• [Requirement]
All lines of the records below that contain the word "bat으로" must be listed.

════════════════════

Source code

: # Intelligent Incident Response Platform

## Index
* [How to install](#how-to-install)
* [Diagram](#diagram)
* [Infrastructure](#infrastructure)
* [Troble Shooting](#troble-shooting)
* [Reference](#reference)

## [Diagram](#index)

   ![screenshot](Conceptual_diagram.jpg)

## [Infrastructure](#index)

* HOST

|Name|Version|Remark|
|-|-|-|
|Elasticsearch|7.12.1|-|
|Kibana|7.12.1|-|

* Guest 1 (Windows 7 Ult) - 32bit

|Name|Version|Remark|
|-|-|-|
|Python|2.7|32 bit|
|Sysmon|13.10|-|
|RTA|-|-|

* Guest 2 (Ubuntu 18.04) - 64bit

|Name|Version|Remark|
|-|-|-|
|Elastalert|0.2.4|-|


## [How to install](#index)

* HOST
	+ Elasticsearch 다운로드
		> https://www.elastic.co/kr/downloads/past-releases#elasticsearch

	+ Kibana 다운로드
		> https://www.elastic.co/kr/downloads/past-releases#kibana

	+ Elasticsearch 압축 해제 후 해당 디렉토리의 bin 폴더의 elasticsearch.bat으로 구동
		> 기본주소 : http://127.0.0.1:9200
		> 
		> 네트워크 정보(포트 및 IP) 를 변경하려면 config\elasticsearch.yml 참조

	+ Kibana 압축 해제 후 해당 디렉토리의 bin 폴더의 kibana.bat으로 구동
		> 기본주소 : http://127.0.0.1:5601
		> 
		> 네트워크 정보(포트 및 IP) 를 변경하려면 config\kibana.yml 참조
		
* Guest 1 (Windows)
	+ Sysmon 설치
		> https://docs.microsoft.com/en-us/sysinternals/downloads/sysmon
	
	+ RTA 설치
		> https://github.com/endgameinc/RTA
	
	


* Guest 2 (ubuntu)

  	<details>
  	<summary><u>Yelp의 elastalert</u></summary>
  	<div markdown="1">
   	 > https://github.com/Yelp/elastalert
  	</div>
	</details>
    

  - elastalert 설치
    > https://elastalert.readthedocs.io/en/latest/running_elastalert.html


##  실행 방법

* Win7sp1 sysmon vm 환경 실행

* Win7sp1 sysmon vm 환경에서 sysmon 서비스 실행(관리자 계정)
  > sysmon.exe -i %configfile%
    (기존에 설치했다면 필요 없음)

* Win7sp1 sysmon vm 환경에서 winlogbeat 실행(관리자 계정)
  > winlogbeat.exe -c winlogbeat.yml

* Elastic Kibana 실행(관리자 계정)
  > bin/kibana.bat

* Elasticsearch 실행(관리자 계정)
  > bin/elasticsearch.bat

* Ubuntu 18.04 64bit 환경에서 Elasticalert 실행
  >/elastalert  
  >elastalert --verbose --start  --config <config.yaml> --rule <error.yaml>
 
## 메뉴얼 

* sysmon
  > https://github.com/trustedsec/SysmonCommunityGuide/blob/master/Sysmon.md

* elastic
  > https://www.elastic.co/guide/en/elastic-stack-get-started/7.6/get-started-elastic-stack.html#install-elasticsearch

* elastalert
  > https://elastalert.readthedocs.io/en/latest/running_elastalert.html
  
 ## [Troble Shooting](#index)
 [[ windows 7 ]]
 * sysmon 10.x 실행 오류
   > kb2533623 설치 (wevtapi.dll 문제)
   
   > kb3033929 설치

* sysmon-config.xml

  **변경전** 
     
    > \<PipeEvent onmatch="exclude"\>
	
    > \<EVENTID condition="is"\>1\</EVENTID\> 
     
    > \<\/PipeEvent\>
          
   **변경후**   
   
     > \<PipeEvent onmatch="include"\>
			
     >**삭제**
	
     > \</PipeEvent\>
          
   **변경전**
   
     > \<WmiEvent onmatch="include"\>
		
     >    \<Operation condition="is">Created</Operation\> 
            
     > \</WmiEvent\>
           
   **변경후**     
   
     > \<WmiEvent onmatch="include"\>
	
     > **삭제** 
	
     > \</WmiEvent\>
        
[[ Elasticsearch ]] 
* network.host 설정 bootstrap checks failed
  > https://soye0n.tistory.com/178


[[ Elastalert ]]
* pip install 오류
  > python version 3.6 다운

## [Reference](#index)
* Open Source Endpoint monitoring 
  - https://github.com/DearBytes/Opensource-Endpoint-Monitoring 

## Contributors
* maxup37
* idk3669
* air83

════════════════════

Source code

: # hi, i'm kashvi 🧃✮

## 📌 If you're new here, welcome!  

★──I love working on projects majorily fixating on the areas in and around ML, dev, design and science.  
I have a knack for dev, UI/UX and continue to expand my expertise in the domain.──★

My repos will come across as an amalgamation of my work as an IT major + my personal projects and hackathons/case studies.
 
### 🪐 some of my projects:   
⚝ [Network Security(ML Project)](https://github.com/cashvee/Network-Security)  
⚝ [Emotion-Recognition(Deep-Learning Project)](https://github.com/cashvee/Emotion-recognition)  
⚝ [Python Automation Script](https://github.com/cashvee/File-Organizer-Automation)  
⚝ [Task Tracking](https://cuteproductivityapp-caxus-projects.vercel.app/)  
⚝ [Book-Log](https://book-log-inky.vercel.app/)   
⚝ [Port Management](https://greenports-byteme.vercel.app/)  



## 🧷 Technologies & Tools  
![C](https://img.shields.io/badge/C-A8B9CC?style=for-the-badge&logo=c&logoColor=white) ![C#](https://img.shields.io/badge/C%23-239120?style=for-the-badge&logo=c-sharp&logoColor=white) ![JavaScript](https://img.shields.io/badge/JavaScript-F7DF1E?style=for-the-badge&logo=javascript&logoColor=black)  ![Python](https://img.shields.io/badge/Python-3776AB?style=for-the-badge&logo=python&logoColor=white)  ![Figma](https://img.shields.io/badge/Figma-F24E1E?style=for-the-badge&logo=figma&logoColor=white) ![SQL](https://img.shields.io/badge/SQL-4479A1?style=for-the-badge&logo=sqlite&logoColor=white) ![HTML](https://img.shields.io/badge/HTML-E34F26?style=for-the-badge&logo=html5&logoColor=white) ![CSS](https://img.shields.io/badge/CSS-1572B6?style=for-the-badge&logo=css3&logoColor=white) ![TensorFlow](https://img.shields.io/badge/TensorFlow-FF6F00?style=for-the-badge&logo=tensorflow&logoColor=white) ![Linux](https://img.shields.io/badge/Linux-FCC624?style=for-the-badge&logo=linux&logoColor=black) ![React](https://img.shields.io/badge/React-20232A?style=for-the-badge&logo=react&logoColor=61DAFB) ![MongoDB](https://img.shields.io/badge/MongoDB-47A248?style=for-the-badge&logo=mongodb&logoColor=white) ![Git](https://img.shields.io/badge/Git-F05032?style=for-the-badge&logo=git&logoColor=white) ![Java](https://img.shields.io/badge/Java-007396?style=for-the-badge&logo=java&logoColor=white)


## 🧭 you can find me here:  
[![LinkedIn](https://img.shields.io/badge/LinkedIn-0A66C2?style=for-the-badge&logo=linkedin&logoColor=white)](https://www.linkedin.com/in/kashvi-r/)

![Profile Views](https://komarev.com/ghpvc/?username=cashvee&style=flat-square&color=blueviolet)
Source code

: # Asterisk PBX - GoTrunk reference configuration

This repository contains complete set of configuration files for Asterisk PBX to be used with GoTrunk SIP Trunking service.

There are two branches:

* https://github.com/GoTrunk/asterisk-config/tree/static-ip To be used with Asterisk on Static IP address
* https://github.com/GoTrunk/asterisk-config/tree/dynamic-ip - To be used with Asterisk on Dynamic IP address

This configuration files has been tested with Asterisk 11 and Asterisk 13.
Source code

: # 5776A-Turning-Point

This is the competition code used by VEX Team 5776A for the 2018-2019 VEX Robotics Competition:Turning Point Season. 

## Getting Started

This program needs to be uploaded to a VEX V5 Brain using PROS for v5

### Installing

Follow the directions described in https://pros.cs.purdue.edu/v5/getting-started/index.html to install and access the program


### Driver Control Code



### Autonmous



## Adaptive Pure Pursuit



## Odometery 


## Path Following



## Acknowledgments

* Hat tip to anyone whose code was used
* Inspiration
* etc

════════════════════

• [Output for this exercise]
	+ Elasticsearch 압축 해제 후 해당 디렉토리의 bin 폴더의 elasticsearch.bat으로 구동
	+ Kibana 압축 해제 후 해당 디렉토리의 bin 폴더의 kibana.bat으로 구동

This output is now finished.